What the exercise asks →
Report all lines in the records that hold the string "这一项同时也是前面发送的所有内容的hash值".

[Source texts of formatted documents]
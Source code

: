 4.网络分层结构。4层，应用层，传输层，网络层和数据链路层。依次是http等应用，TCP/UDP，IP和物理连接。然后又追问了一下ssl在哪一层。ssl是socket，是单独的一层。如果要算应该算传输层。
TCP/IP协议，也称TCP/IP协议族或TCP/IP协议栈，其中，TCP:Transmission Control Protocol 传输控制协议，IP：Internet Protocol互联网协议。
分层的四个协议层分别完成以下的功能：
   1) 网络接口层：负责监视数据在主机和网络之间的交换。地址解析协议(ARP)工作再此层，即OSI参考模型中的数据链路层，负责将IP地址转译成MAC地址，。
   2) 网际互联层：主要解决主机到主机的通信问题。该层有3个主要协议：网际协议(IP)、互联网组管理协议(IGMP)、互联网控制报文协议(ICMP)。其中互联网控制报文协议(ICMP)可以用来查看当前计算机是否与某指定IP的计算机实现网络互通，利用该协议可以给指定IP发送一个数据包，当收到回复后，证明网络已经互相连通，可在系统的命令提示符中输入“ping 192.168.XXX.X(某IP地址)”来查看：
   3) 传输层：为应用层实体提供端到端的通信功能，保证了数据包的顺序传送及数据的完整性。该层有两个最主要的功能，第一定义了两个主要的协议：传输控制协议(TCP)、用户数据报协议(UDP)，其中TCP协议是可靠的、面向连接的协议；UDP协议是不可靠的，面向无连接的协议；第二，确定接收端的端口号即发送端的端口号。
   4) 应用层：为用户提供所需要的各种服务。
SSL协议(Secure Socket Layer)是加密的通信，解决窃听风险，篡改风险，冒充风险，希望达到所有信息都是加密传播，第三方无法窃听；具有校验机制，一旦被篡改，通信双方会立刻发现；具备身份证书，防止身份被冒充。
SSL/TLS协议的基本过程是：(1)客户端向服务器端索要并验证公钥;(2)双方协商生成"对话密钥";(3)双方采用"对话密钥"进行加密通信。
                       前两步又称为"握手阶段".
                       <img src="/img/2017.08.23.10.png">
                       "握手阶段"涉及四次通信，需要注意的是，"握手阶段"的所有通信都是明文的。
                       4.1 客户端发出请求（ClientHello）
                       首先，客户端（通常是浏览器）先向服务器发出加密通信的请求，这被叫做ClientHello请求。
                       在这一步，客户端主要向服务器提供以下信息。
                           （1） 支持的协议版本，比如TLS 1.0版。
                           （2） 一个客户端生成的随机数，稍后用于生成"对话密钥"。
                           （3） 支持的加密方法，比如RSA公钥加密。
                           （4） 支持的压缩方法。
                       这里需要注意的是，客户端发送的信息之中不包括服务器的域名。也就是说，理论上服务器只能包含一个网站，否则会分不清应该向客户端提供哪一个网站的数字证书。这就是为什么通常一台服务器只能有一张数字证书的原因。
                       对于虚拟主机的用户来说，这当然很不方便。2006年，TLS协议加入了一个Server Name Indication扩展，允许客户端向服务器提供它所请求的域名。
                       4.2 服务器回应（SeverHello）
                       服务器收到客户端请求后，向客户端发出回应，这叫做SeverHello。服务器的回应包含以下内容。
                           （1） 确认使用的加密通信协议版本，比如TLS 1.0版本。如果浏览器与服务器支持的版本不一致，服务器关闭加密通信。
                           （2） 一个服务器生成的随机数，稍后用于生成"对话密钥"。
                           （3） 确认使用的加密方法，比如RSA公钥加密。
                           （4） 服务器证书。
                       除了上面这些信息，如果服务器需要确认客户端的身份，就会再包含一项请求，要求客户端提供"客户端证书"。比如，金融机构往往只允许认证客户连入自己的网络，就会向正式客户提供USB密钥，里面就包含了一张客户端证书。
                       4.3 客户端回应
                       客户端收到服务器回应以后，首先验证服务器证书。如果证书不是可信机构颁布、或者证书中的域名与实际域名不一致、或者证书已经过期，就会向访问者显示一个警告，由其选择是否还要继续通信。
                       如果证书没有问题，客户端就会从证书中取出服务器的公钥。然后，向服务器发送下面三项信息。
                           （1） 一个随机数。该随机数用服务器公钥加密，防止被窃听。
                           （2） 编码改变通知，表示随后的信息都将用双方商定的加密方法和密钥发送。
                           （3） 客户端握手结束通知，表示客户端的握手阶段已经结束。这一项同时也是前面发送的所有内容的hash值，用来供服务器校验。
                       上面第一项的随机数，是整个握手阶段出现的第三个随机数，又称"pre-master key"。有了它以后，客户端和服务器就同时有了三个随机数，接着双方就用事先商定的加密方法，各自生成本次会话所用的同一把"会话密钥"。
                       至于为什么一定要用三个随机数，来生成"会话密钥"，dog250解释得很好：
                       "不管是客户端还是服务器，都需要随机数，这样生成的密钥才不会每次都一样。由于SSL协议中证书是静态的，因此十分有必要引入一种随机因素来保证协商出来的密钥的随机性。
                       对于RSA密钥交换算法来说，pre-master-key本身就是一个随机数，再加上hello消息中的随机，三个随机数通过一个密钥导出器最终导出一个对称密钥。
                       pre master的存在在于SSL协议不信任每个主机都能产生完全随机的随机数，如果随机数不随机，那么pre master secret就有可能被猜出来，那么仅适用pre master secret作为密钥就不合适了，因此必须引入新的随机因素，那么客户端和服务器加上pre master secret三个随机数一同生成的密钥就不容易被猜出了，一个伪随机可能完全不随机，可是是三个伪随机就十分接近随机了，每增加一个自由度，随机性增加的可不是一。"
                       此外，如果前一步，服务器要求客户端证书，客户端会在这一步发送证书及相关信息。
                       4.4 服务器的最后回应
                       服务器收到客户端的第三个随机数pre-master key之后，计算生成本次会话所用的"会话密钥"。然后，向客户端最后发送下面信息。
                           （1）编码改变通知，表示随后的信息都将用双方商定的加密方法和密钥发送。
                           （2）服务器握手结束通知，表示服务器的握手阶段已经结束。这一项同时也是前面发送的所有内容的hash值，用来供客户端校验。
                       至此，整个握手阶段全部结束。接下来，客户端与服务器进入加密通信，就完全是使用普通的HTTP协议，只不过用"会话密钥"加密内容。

Response box →
                           （3） 客户端握手结束通知，表示客户端的握手阶段已经结束。这一项同时也是前面发送的所有内容的hash值，用来供服务器校验。
                           （2）服务器握手结束通知，表示服务器的握手阶段已经结束。这一项同时也是前面发送的所有内容的hash值，用来供客户端校验。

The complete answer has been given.